What the exercise asks -
A bare count is the expected answer, namely the number of lines in the records that have the word "geqslant".

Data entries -
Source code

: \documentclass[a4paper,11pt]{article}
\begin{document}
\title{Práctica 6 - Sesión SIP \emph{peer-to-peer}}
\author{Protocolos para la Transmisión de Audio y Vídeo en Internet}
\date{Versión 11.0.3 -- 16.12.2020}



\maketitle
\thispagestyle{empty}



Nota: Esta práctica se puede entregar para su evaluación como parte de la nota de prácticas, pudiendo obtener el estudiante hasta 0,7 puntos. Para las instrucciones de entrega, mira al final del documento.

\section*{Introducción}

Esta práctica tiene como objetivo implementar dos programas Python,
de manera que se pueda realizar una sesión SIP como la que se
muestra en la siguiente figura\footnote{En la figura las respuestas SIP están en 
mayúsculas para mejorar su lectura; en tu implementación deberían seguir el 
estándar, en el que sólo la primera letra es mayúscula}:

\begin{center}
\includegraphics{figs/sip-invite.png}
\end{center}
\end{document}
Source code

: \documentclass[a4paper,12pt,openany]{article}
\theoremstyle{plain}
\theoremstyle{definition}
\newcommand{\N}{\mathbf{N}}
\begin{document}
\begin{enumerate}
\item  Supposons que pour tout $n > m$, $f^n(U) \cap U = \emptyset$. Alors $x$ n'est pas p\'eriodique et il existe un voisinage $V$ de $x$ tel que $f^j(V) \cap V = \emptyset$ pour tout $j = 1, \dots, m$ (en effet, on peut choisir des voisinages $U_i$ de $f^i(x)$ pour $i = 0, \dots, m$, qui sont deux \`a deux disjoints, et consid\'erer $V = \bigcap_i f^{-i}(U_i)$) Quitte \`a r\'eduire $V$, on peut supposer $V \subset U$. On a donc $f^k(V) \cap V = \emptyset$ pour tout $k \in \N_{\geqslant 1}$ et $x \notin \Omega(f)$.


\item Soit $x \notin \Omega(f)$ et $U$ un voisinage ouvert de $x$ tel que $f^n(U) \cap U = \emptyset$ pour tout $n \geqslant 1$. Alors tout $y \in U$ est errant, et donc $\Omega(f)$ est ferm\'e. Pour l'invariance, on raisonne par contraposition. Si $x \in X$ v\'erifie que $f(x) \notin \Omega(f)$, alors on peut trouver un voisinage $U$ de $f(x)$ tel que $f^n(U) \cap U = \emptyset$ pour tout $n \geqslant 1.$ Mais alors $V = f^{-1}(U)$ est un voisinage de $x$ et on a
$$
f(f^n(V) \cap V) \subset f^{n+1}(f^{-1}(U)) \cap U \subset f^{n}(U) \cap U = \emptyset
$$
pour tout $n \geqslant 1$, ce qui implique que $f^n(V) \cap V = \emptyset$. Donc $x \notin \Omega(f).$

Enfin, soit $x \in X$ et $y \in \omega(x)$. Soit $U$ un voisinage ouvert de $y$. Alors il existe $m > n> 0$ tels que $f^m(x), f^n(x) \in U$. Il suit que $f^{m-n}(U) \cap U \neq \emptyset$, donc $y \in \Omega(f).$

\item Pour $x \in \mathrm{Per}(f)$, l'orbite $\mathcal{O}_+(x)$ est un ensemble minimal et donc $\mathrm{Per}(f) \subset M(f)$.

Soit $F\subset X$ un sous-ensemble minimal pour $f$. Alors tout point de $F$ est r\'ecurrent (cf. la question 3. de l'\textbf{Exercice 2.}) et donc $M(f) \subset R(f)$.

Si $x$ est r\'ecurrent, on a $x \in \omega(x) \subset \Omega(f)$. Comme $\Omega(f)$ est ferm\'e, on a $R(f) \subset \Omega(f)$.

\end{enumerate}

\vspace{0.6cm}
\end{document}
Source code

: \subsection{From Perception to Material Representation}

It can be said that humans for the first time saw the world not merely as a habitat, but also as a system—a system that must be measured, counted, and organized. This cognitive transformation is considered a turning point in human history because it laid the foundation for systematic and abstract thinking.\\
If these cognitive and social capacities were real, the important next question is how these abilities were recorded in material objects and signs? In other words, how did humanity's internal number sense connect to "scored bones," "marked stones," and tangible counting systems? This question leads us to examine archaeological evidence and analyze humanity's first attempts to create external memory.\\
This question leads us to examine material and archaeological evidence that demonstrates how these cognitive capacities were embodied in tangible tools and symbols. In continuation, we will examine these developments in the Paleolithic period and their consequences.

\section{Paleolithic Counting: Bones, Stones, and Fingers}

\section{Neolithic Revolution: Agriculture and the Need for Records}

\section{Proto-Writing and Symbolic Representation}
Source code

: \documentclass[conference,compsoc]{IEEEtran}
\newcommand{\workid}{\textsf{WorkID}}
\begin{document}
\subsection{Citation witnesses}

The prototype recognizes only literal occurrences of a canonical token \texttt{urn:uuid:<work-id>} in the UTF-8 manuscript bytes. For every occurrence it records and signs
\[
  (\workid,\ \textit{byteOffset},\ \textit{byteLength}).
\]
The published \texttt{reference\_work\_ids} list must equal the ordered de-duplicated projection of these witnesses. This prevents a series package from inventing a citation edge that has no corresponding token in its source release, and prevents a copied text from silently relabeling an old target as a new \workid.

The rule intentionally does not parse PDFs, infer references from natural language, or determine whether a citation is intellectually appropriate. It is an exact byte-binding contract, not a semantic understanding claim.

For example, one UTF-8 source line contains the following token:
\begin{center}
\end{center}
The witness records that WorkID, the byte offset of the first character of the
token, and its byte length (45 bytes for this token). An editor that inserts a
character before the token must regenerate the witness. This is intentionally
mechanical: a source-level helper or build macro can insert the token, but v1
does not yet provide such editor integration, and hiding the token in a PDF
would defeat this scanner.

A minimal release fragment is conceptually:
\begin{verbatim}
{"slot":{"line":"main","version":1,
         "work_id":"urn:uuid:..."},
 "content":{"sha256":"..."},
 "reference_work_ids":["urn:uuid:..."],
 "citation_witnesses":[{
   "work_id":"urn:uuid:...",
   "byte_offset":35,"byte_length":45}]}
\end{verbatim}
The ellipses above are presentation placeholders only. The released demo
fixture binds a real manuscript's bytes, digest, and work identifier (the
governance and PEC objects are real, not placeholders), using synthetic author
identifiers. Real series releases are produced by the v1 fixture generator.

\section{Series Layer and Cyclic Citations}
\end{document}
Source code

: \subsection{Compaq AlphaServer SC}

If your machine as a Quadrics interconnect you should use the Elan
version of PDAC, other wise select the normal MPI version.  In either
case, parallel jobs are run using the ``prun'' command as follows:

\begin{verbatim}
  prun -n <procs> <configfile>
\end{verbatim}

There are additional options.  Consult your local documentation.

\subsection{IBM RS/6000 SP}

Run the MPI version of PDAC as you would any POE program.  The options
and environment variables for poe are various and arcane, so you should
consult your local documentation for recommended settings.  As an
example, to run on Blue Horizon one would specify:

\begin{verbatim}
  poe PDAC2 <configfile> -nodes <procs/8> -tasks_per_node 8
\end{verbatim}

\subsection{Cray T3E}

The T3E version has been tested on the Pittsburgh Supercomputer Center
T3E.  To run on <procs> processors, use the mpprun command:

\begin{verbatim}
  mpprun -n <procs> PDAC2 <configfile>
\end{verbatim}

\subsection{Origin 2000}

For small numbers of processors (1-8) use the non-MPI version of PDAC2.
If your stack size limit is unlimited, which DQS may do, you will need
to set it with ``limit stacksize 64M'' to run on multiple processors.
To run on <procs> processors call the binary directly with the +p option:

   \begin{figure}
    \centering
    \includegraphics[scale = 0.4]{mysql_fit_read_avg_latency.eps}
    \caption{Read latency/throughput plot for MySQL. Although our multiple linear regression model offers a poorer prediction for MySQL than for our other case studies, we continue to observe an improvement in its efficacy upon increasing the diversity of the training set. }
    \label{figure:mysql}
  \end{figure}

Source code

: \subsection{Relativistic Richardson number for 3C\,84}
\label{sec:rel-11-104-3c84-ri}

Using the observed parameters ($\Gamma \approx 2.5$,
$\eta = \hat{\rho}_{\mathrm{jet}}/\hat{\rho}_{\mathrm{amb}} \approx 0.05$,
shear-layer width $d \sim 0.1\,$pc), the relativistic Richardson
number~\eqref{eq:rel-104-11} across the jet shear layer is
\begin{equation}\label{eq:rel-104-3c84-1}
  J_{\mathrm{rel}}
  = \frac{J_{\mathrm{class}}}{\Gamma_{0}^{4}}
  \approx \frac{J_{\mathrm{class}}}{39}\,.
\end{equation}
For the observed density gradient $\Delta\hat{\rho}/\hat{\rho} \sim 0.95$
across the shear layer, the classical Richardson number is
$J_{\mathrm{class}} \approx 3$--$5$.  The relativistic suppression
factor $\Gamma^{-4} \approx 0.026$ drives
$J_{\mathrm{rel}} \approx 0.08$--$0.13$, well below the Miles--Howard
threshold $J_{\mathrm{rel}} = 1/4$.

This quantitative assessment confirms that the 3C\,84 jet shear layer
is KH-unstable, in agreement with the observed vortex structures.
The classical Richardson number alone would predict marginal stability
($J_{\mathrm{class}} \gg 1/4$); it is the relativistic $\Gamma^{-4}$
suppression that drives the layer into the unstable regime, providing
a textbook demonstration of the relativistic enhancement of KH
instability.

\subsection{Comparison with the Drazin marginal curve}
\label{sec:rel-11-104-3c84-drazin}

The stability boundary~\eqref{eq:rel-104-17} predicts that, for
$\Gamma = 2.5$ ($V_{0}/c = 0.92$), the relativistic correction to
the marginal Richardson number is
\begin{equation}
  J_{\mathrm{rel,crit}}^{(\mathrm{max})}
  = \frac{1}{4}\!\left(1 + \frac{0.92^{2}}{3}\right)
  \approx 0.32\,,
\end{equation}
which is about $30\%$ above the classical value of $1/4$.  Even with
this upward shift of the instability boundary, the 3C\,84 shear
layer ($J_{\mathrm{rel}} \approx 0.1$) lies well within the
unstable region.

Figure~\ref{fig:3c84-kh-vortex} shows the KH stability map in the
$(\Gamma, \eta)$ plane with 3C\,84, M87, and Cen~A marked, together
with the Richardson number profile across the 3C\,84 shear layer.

Solved exercise -
3